Handling StructType columns in notebooks
First, let us make some example data again.
[1]:
from pyspark.sql import SparkSession
spark = SparkSession.Builder().config("spark.ui.showConsoleProgress", "false").getOrCreate()
spark.sparkContext.setLogLevel("ERROR")
[2]:
from typedspark import Schema, Column, StructType, create_partially_filled_dataset, load_table
from pyspark.sql.types import IntegerType
class Values(Schema):
a: Column[IntegerType]
b: Column[IntegerType]
class Container(Schema):
values: Column[StructType[Values]]
create_partially_filled_dataset(
spark,
Container,
{
Container.values: create_partially_filled_dataset(
spark,
Values,
{Values.a: [1, 2, 3]},
).collect(),
},
).createOrReplaceTempView("structtype_table")
container, ContainerSchema = load_table(spark, "structtype_table", "Container")
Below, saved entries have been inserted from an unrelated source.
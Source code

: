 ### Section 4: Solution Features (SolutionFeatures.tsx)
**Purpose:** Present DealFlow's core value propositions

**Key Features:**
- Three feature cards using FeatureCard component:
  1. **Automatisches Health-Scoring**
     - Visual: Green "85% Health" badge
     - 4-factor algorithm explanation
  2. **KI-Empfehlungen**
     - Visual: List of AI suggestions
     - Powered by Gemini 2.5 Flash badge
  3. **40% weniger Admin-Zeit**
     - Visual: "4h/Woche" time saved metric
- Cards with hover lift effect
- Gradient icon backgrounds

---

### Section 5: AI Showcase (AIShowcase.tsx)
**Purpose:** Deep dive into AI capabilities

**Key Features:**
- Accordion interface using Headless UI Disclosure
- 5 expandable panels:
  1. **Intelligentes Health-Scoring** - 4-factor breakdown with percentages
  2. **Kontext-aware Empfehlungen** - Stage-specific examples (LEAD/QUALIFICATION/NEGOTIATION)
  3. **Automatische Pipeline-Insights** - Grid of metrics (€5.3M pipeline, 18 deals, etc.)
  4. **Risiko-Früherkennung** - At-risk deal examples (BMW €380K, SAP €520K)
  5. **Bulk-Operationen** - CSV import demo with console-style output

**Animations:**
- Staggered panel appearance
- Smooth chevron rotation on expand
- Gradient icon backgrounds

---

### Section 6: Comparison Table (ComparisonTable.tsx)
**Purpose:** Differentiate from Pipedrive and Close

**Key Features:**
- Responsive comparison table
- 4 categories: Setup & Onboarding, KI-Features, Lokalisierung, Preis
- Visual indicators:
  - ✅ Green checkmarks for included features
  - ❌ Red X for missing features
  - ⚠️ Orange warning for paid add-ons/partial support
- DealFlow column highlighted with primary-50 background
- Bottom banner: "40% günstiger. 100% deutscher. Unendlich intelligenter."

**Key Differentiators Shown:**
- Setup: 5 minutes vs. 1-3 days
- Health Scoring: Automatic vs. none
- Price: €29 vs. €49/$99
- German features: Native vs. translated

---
Like before, we can show the schema simply by running:
[3]:
ContainerSchema
[3]:
from pyspark.sql.types import IntegerType
from typedspark import Column, Schema, StructType
class Container(Schema):
values: Column[StructType[Values]]
We can show the StructType schema using:
[4]:
ContainerSchema.values.dtype.schema
[4]:
from pyspark.sql.types import IntegerType
from typedspark import Column, Schema
class Values(Schema):
a: Column[IntegerType]
b: Column[IntegerType]
We can also use this in queries, for example:
[5]:
container.filter(ContainerSchema.values.dtype.schema.a > 1).show()
+---------+
| values|
+---------+
|{2, NULL}|
|{3, NULL}|
+---------+